Write out again, exactly, the lines below starting at the one with "Thus $c(x) \hat" and ending at the one with "Then the products".
★ ★ ★
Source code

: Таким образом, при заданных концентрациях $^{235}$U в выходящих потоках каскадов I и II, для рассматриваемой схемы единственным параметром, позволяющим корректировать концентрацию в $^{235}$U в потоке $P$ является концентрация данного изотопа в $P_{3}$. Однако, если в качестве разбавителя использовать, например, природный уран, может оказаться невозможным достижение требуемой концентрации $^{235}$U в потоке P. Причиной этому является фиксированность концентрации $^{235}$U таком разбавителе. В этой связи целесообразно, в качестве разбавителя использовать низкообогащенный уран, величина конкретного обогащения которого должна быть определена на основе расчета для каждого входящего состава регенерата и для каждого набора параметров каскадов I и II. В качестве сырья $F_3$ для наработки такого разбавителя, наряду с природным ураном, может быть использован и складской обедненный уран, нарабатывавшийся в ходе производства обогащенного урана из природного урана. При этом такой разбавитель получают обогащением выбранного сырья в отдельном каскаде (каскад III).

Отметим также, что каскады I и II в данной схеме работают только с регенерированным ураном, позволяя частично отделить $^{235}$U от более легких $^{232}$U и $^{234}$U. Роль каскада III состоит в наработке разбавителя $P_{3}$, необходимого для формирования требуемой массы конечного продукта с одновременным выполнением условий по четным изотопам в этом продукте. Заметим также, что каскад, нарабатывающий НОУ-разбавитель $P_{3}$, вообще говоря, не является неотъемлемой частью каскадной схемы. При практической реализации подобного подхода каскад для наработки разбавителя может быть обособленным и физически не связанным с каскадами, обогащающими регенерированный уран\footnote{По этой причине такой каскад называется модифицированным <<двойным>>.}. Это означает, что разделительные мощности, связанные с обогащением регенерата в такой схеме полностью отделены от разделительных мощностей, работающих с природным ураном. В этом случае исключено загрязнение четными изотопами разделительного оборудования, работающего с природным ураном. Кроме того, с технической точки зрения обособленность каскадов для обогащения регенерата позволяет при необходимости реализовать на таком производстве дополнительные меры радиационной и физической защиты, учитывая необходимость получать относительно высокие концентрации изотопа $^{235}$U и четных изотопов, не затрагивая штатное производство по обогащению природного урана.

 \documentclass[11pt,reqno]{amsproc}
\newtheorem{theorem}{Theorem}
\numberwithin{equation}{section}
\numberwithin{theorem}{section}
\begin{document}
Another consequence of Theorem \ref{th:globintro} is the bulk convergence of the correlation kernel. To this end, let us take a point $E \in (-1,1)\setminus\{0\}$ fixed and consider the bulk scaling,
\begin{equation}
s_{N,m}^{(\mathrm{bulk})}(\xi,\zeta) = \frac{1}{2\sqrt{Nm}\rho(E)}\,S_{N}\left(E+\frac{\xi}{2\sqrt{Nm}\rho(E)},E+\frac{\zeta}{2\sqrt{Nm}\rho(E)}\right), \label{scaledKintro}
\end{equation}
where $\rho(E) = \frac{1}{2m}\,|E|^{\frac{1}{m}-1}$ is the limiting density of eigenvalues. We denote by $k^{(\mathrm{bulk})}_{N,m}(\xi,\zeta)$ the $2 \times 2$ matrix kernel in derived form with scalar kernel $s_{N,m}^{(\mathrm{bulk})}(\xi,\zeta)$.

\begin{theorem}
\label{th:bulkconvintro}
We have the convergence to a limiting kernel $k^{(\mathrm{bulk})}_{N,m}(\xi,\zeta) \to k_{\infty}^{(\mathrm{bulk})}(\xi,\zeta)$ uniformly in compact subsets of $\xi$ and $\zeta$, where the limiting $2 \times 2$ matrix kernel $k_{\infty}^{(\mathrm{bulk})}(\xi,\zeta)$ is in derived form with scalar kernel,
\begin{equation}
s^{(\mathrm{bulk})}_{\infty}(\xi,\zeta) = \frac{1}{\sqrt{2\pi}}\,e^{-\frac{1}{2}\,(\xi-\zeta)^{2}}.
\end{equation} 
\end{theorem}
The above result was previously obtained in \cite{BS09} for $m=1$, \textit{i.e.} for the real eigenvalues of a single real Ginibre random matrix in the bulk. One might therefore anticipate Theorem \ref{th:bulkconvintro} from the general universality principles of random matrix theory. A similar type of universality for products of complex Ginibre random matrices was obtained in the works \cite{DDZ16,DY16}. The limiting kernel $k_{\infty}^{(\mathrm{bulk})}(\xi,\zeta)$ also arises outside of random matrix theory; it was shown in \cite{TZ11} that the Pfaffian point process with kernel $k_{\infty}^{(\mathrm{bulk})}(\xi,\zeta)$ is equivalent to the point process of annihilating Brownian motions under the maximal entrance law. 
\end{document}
★ ★ ★
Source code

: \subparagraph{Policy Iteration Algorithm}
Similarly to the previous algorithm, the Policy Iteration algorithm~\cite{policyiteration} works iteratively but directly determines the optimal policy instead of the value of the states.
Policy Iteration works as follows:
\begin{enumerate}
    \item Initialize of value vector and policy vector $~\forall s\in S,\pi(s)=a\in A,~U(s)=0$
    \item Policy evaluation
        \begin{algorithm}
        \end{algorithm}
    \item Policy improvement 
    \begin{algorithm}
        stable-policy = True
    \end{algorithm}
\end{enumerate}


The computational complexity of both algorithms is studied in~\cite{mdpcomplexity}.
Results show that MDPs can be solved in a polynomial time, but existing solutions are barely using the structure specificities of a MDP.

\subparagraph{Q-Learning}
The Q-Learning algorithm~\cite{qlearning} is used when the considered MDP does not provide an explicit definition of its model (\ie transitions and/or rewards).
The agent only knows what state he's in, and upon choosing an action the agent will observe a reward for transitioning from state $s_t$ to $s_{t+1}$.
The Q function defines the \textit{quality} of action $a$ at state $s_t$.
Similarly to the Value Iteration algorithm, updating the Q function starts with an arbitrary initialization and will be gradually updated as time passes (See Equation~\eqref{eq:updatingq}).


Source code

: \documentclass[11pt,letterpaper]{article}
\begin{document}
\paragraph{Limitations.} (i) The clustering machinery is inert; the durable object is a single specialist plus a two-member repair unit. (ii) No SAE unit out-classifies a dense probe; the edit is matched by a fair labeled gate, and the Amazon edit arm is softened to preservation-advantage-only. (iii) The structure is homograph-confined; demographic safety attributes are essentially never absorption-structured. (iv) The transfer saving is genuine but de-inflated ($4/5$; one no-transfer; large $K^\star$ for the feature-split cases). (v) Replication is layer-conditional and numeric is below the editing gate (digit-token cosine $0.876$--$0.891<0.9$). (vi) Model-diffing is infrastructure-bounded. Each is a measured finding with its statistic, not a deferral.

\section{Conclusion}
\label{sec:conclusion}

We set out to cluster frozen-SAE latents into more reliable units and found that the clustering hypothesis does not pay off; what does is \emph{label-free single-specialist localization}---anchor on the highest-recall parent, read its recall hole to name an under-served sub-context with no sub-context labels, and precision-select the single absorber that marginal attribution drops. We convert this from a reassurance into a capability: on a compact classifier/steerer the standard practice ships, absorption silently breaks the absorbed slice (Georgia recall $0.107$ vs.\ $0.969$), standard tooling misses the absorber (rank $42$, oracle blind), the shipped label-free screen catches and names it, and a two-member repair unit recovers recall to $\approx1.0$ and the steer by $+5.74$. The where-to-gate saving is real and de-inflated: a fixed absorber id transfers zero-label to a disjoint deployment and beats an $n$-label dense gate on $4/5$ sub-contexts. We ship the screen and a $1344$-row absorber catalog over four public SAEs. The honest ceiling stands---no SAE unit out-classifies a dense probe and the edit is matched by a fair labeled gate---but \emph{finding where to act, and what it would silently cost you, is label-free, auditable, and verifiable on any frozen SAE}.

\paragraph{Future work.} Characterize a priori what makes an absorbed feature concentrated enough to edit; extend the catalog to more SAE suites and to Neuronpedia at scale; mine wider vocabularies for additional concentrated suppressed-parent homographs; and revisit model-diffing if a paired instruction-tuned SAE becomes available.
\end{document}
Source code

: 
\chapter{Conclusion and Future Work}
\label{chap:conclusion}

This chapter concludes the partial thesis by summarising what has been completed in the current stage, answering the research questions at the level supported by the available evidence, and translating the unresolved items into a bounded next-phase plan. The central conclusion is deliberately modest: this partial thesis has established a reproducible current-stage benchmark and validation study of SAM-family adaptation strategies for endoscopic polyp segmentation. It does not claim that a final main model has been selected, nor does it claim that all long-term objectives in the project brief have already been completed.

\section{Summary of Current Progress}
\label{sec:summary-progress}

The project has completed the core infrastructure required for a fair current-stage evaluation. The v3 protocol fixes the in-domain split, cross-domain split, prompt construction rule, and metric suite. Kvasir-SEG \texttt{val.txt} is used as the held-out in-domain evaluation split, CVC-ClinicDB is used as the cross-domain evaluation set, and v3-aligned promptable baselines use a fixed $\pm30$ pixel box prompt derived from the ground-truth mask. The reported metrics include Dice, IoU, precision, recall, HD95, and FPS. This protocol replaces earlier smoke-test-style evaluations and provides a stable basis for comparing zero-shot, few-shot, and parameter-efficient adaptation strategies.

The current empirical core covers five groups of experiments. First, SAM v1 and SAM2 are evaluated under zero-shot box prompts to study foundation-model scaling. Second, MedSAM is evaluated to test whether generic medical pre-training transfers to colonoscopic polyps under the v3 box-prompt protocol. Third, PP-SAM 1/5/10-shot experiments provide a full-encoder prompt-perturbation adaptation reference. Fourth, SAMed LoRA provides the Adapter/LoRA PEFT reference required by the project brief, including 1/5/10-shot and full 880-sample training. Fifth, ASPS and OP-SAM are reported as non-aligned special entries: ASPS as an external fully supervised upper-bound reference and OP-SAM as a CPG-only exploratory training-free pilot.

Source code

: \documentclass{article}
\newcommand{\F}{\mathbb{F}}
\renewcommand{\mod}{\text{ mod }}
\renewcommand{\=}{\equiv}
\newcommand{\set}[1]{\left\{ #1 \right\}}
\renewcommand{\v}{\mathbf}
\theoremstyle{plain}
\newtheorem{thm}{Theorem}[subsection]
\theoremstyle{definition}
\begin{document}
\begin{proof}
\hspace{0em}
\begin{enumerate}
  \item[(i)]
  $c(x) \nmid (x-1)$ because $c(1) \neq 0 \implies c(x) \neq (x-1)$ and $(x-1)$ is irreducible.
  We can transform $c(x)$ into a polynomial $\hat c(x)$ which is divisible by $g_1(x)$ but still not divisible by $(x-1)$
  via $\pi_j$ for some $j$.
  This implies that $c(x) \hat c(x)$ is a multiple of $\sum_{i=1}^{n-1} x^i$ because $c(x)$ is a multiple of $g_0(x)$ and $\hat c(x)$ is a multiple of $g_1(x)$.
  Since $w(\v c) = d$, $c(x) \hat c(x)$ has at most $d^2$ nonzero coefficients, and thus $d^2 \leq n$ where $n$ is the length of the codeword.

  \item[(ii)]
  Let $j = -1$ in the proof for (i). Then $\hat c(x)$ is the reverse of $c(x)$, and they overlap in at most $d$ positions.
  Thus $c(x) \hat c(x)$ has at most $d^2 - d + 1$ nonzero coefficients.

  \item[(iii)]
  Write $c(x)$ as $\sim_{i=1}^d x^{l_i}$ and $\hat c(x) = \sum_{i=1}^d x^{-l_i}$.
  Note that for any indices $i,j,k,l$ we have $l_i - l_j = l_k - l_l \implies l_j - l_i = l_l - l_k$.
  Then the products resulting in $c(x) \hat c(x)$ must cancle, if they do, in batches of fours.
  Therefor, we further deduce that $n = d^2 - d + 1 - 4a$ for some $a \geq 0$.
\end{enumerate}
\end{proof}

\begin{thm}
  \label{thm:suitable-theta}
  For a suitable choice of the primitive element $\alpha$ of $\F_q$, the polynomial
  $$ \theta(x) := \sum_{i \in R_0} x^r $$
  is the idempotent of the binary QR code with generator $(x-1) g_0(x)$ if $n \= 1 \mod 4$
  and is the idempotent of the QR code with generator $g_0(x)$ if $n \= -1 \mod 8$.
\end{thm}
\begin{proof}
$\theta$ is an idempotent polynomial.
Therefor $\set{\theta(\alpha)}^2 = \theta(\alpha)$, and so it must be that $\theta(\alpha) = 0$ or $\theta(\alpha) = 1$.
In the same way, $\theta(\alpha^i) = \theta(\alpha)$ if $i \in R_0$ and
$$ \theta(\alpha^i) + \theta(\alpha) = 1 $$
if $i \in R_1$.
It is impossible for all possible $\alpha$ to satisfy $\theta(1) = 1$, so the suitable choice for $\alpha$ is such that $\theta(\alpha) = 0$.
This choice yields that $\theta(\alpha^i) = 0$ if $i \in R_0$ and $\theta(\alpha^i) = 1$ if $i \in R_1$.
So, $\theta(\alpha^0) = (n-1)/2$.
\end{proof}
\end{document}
★ ★ ★
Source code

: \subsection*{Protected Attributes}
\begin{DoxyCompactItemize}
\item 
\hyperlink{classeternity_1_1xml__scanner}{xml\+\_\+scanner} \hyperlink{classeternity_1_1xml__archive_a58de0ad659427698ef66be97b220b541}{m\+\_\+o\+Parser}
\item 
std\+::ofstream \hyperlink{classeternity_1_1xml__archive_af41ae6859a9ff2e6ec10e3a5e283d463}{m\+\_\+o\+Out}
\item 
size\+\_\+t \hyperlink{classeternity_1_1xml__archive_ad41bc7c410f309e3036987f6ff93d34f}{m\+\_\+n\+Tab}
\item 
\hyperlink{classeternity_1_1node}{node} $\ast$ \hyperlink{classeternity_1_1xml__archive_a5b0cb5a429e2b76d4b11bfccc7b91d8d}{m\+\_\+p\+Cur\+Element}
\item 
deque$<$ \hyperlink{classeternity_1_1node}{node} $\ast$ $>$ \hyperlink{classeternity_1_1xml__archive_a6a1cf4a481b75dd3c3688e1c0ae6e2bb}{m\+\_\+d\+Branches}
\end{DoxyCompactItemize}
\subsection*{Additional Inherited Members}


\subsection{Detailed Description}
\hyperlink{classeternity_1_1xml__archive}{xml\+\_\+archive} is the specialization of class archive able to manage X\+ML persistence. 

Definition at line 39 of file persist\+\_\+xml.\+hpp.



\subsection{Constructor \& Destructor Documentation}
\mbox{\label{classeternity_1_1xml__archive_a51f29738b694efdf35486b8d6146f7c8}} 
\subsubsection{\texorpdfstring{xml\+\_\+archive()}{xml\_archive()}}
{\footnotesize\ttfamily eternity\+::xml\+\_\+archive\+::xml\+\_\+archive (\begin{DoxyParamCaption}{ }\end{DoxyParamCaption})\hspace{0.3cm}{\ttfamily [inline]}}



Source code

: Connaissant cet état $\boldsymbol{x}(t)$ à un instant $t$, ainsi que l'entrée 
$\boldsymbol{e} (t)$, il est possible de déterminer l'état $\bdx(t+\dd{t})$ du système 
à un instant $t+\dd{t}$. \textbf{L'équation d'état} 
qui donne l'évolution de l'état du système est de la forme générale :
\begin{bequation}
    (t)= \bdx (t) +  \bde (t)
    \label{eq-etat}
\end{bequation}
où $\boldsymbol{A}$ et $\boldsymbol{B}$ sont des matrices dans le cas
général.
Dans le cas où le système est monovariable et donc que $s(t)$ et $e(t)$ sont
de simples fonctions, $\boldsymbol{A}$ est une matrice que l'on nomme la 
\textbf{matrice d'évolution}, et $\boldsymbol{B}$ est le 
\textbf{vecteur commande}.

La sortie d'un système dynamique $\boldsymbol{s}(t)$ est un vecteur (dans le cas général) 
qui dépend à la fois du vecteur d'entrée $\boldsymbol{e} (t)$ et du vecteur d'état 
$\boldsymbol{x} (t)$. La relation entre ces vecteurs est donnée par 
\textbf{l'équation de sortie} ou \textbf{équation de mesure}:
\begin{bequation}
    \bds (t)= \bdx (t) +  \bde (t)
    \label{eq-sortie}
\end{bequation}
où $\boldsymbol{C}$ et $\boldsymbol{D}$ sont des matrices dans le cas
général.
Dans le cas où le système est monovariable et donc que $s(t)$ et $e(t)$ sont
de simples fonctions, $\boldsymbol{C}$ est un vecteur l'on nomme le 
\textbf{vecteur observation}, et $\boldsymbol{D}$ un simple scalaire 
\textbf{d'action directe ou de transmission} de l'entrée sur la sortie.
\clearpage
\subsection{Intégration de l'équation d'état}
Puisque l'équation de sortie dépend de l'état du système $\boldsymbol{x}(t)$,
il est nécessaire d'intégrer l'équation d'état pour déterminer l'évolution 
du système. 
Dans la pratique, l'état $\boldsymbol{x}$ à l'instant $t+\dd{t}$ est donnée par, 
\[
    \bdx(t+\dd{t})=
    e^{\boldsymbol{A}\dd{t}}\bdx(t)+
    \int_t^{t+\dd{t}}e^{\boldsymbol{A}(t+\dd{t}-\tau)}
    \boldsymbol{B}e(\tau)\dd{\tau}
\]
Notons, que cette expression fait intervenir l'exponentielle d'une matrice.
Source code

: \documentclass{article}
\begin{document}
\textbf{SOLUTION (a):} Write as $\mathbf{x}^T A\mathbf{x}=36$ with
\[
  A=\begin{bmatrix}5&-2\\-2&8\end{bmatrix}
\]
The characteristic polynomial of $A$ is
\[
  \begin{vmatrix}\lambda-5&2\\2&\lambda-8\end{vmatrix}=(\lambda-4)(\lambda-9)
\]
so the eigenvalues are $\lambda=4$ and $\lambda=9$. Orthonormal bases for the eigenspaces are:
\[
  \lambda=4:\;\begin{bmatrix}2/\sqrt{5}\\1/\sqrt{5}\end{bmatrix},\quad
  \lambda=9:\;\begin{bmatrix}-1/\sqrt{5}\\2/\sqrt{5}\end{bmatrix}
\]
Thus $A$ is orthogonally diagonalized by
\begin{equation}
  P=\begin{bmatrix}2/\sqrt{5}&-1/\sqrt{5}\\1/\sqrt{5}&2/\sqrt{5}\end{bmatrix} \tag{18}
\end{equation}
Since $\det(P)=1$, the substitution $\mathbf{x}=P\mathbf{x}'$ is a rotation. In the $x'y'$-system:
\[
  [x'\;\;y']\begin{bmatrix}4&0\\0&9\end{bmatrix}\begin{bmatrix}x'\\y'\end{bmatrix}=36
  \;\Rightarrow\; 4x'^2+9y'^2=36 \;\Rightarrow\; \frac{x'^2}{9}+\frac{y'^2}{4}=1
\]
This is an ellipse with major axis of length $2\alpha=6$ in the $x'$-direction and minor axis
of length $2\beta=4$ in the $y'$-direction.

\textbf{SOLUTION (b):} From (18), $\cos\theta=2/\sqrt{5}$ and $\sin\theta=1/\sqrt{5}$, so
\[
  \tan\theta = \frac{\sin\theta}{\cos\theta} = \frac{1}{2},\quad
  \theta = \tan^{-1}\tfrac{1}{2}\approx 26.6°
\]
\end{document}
★ ★ ★
> _OUTPUT_
  Thus $c(x) \hat c(x)$ has at most $d^2 - d + 1$ nonzero coefficients.

  \item[(iii)]
  Write $c(x)$ as $\sim_{i=1}^d x^{l_i}$ and $\hat c(x) = \sum_{i=1}^d x^{-l_i}$.
  Note that for any indices $i,j,k,l$ we have $l_i - l_j = l_k - l_l \implies l_j - l_i = l_l - l_k$.
  Then the products resulting in $c(x) \hat c(x)$ must cancle, if they do, in batches of fours.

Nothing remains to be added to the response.